Es ist ein Donnerstag und es ist 18.57 Uhr, als im Ostberliner Internationalen Pressezentrum in der Mohrenstraße nahe dem Gendarmenmarkt Geschichte gemacht wird. Einer der maßgeblich Beteiligten ist das SED-Politbüromitglied Günter Schabowski. Ein anderer ist Riccardo Ehrmann, Korrespondent der italienischen Nachrichtenagentur Ansa. Die Pressekonferenz, in der über den Verlauf der Politbürositzung vom gleichen Tag berichtet wird, nähert sich dem Ende. Da hat Ehrmann noch eine Frage. Nämlich zum Gesetzentwurf einer Reiseverordnung von vor drei Tagen.

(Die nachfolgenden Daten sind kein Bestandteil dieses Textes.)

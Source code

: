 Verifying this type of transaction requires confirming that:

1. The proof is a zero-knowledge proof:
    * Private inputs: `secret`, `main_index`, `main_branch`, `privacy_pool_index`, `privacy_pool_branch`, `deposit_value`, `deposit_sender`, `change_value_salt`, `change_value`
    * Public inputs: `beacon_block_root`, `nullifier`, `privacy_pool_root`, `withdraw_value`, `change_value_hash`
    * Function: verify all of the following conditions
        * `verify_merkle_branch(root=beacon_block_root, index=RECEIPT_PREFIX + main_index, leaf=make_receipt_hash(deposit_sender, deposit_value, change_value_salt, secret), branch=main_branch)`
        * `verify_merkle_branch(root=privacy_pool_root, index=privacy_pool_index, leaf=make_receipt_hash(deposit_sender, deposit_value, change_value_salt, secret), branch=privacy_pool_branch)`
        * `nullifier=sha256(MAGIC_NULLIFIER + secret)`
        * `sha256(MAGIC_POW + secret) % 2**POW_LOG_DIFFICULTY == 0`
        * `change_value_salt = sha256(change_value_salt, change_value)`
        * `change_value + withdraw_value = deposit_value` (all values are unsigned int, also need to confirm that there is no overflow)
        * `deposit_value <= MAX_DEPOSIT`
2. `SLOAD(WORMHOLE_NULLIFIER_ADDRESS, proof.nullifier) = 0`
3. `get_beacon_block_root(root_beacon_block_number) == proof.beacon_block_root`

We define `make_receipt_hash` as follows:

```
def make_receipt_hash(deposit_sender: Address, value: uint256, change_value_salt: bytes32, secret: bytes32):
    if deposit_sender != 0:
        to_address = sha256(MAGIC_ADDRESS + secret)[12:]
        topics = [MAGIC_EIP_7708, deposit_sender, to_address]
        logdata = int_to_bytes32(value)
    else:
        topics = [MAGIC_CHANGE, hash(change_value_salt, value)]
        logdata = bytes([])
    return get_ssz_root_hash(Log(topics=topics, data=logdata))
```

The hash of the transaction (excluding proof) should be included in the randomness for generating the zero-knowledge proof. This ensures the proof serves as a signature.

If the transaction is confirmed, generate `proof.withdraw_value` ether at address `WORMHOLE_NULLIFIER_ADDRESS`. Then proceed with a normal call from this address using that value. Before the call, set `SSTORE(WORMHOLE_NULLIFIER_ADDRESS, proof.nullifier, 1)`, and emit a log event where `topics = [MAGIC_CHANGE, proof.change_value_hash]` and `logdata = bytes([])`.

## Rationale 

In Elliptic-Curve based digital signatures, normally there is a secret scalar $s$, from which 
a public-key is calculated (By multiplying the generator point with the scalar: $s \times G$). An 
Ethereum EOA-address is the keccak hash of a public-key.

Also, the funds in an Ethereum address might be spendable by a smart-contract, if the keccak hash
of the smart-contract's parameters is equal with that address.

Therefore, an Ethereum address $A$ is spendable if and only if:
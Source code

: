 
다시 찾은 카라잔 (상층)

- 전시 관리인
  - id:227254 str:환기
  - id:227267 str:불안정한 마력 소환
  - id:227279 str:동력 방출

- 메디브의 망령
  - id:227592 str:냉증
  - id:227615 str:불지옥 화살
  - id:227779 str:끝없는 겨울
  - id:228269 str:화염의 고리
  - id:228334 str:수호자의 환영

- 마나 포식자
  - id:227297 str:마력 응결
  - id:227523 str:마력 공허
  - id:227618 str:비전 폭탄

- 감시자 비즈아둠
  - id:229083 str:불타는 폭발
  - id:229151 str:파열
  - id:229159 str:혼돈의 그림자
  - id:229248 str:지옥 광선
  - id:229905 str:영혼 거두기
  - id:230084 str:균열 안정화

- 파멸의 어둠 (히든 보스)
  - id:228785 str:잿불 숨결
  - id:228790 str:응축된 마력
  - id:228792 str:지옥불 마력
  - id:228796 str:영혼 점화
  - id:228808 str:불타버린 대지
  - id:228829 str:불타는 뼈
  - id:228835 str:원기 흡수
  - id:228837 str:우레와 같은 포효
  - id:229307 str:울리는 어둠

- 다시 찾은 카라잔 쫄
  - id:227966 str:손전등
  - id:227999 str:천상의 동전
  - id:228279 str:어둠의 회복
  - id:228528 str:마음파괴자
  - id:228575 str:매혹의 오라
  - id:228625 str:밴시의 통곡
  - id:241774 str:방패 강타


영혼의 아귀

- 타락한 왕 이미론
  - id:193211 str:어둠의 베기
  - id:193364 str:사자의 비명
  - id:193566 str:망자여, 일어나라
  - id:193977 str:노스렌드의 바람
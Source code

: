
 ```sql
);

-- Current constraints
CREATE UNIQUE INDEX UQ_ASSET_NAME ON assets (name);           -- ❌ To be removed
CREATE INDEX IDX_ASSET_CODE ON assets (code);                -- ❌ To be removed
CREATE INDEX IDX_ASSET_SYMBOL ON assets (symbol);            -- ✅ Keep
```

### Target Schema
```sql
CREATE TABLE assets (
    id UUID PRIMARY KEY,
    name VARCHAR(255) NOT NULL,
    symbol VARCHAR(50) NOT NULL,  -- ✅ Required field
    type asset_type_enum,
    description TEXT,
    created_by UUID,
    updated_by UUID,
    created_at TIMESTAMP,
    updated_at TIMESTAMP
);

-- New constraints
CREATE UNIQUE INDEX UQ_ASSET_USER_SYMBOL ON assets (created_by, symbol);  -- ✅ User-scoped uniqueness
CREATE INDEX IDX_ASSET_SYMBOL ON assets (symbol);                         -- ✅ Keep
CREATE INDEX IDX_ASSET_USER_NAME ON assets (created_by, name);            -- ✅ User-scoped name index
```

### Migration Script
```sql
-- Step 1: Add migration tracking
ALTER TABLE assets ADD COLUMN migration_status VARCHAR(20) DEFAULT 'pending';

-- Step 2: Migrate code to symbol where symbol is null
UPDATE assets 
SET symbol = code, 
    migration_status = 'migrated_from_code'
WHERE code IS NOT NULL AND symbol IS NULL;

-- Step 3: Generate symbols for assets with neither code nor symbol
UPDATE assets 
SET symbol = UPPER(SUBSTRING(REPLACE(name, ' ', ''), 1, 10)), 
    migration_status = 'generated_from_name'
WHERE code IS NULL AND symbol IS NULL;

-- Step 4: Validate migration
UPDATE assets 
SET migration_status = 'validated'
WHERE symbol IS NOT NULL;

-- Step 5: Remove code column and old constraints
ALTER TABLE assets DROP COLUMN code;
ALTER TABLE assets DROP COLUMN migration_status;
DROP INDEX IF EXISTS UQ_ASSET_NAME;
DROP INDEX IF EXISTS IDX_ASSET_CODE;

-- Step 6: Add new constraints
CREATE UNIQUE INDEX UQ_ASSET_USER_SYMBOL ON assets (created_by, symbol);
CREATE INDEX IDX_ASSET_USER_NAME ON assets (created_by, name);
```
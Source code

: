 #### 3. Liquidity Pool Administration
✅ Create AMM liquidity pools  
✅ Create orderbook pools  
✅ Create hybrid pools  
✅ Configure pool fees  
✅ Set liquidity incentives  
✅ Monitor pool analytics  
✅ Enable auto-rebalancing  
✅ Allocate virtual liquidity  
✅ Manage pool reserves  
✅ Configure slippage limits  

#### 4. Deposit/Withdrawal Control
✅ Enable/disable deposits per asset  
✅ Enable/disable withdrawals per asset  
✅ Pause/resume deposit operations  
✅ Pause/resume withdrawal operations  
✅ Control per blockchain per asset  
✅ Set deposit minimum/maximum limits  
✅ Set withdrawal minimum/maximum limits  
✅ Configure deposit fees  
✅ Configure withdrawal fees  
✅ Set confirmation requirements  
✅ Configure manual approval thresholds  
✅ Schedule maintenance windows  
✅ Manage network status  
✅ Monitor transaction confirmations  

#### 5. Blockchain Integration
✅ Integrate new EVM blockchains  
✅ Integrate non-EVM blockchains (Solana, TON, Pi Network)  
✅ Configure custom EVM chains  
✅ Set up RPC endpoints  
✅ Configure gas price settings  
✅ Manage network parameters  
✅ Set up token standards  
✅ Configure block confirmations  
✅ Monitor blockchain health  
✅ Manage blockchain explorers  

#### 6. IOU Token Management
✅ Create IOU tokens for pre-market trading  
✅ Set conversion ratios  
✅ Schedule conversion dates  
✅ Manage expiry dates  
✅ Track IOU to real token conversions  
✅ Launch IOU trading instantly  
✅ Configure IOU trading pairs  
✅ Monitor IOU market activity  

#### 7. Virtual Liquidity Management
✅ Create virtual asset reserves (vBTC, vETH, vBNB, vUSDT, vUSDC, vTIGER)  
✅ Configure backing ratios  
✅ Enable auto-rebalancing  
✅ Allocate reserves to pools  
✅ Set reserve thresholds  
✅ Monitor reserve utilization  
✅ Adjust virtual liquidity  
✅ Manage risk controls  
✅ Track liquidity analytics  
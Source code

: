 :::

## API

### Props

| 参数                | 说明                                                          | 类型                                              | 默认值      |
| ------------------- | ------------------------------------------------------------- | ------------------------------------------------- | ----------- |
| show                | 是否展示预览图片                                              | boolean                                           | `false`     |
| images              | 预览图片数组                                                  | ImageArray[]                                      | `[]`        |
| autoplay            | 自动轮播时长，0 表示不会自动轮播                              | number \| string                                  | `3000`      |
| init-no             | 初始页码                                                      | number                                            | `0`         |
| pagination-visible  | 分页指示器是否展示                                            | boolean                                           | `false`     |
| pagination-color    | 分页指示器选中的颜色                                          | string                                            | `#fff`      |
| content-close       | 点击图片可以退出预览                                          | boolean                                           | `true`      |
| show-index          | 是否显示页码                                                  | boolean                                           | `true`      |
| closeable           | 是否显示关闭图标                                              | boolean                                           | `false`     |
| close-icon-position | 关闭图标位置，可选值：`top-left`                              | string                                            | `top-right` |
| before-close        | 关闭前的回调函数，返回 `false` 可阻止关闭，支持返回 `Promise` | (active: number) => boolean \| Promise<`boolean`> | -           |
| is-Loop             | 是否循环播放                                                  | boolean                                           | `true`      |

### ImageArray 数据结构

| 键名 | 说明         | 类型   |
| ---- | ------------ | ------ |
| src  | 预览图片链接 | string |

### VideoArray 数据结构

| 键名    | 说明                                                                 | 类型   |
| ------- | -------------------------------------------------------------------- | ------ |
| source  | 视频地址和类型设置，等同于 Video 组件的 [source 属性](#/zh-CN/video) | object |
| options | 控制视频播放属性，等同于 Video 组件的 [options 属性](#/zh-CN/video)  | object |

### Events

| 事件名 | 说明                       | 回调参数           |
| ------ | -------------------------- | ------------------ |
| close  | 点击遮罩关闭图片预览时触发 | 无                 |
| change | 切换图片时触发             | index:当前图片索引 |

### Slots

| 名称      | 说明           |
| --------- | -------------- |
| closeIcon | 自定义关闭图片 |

Schabowski kramt in seiner Tasche und holt einen Beschlussvorschlag des Ministerrates hervor. Der ist neu und korrigiert den "alten" Entwurf: Schabowski nuschelt die Informationen herunter, die zunächst kaum einer der Journalisten im Saal als Sensation einzuordnen vermag: Privatreisen ins Ausland können von DDR-Bürgern ohne Vorliegen von Voraussetzungen beantragt werden und werden kurzfristig erteilt. Kurze Zeit ist atemlose Stille. Ehrmann, Auslandsjournalist mit 20-jähriger Erfahrung im DDR-Propaganda- und Nachrichtenverhinderungsbetrieb, will es genau wissen und fragt nach: "Ab wann?", andere Journalisten sekundieren: "Wann tritt das in Kraft?" Schabowski, etwas irritiert: "Sofort, unverzüglich." In diesem Augenblick ist die Mauer gefallen. Es ist der 9. November 1989 .

Nahezu 20 Jahre später offenbart der heute 79-jährige Ehrmann erstmals, dass seine Frage nach dem Reisegesetz durchaus nicht seinem spontanen Interesse entsprang. Vielmehr sei er etwa eine Stunde vor der Pressekonferenz "von einem hohen SED-Funktionär, einem Mitglied des Zentralkomitees" angerufen worden. Der Anruf sei aus dem "Unterseeboot", dem fensterlosen Büro des Chefs der amtlichen DDR-Nachrichtenagentur ADN gekommen. Der SED-Mann – Ehrmann bezeichnet ihn als einen Freund aus seiner langjährigen Korrespondentenzeit in der DDR – habe ihn dringend gebeten, bei der Pressekonferenz nach dem Reisegesetz zu fragen, sagte Ehrmann, der heute in Madrid lebt, jetzt dem Berliner Tagesspiegel und in einem Fernsehinterview des MDR .

Eine Art Putschversuch etwa? Davon will Ehrmann nicht sprechen: Es habe eben auch in der Führungsspitze der SED genügend Leute gegeben, die rasche Veränderungen in der DDR gewollt hätten. Ob ADN-Chef Günter Pötschke, seit 1986 Mitglied des Zentralkomitees, selbst dieser Tippgeber war, will Ehrmann mit Rücksicht auf den Informanten und dessen Familie nicht verraten. Pötschke kann darüber nicht mehr Auskunft geben, er ist 77-jährig im September 2006 gestorben.

Günter Schabowski, der seit Jahren fast freundschaftlichen Kontakt zu Ehrmann hat, hält es zumindest für möglich, dass Pötschke den italienischen Journalisten angerufen haben könnte. Der ADN-Chef habe schließlich in der ZK-Sitzung gesessen, die von Egon Krenz am 9. November kurz über die neue Reiseregelung informiert worden sei, wird Schabowski zitiert. "Die Partei war doch zerrüttet." Auch er, Schabowski, habe durchaus kalkuliert, dass die Neuigkeit über die Reisefreiheit aus dem engsten Führungszirkel der Partei hinausdringen könnte. Absurd sei allerdings die Spekulation, Ehrmann sei in Absprache mit ihm selbst zum Stichwortgeber gemacht worden. Er habe die Unterlagen ja in der Tasche gehabt, um auf der Pressekonferenz offiziell darüber zu informieren.

Die meisten in der Partei hätten die Grenzöffnung ohnehin nicht verstanden: "Honecker war von den drei, vier Figuren nur aus diesem Grund gestürzt worden – um Reiseerleichterungen durchsetzen zu können, die die Generalentlastung für Partei und Regierung bringen sollten", sagte Schabowski. Damit, dachte man, würde der Druck herausgenommen, um in Ruhe Veränderungen einleiten zu können. Das Konzept ging bekanntlich nicht auf.

Ehrmann ist der Platz in der Geschichte schon zugewiesen worden: Er hat vor einem halben Jahr das Bundesverdienstkreuz am Bande bekommen.